I lock eyes with Eloise, then Briony. “It was Beth, except it wasn’t.”
“She did look like Beth from the back,” Eloise says. “It’s an easy mistake to make. You’re still grieving. It’s not surprising your mind and eyes played a trick on you.”
I start to shiver. It must be the shock. For a split second, I’d believed in miracles, but the moment of soaring hope does not make up for the agonizing crash back to earth.
“Let’s get you home,” she says again, and Imogen beckons to our driver, who does a U-turn and stops right in front of us.
I hug my friends, reassuring them that I’m fine even though I’m not.
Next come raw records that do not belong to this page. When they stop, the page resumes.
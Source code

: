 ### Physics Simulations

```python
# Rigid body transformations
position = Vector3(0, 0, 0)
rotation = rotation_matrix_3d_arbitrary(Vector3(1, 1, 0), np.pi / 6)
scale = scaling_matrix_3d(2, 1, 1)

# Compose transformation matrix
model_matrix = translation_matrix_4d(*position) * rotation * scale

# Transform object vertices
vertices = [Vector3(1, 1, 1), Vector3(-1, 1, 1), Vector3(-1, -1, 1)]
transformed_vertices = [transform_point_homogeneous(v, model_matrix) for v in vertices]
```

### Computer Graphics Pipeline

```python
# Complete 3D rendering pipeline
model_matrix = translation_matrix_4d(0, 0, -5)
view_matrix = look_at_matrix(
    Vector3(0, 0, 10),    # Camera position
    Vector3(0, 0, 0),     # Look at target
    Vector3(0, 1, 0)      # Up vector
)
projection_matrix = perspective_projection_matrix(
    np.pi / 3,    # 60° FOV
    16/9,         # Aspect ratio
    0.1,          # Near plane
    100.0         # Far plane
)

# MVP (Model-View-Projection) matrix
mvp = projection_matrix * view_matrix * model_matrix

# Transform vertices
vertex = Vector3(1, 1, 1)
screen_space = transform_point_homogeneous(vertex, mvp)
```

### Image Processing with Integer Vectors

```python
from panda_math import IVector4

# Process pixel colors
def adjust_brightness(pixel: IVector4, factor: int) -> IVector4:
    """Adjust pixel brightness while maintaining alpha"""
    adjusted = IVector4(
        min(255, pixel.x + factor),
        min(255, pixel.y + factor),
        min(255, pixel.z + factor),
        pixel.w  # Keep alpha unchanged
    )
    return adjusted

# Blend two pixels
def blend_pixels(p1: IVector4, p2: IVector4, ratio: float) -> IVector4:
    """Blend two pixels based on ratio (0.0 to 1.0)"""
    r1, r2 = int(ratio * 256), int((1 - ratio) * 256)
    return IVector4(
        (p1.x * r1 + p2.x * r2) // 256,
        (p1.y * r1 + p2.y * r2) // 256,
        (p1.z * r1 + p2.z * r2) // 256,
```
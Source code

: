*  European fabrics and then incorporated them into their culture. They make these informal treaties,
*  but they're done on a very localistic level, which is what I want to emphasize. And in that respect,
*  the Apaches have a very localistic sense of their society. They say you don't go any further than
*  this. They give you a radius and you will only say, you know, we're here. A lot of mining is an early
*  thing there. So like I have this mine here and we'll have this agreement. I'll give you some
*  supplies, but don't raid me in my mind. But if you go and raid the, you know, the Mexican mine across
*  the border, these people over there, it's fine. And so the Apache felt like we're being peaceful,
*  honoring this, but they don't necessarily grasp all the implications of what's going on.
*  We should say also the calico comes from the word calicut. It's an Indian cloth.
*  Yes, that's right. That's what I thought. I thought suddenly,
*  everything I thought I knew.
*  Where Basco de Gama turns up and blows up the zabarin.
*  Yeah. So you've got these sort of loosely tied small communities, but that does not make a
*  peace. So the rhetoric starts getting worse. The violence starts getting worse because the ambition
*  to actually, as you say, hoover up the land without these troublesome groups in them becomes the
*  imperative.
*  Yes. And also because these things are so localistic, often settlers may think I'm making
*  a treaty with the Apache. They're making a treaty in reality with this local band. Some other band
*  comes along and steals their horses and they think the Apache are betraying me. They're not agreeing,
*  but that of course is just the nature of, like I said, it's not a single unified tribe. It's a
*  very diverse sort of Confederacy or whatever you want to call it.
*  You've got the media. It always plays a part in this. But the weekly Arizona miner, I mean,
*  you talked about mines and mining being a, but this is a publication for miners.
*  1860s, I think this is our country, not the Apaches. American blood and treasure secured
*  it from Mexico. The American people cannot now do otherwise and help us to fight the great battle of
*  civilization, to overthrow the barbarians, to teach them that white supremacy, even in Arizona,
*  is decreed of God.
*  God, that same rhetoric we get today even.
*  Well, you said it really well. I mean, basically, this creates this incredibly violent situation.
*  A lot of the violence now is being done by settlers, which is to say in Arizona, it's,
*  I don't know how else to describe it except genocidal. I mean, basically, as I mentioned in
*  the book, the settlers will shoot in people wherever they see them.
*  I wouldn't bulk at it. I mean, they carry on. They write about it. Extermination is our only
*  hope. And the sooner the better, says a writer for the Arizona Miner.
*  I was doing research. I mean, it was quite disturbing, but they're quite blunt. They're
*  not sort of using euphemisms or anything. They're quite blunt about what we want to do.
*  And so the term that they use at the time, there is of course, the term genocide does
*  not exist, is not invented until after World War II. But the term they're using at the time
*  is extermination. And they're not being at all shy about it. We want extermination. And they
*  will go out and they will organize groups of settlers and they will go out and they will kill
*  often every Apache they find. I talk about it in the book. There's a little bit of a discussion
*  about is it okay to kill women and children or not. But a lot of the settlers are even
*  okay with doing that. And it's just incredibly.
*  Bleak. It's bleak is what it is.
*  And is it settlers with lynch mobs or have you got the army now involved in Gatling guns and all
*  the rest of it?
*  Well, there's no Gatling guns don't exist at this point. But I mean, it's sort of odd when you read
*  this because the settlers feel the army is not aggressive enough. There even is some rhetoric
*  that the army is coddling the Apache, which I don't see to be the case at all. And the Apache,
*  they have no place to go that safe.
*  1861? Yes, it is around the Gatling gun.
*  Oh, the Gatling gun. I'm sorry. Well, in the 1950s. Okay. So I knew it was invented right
I’m shaken to my core, and all I want is to get home, curl up in bed, and process the last few seconds when I thought my sister was alive.
Imogen leaves me to my thoughts on the journey back to Oakleigh, but as we pull up outside the front door, the sight of Nicholas standing there waiting for me is enough to bring on more tears.
“I texted Alexander. I hope you don’t mind.”
I squeeze her hand. “Thank you.”
Nicholas strides over to the car and wrenches the door open. As soon as I step out, he wraps his arms around me, stroking my hair, and I melt into his solid, warm embrace.
I don’t have Beth, but I do have Nicholas, and oddly enough, the ever-present guilt I feel knowing I’m living her life is a little less agonizing today.
Maybe seeing that woman was Beth’s way of sending a message, of telling me it’s okay, and that I deserve to be happy.
And maybe, just maybe, I do.
ChapterTwenty-Three
VICKY
Today is my twenty-fourth birthday, and guess what I got as a gift?
My period.
Lucky me.
I guess on the one hand I should be relieved I’m not pregnant, especially with the amount of sex Nicholas and I have had in the last few weeks, but did it have to be today? Mother Nature could have waited twenty-four hours to drop this on me, surely?
To make matters worse, I woke up alone, same as I have every morning for the past week. Nicholas left on a business trip with Alexander a couple of days after the not-Beth incident, and he hasn’t messaged or called me once. Not once.
I don’t get it. One minute he’s all in, treating me as if I’m the only person in his world, that I’m thecenterof his world. The next he’s aloof and distant, almost as though he’s forgotten I exist.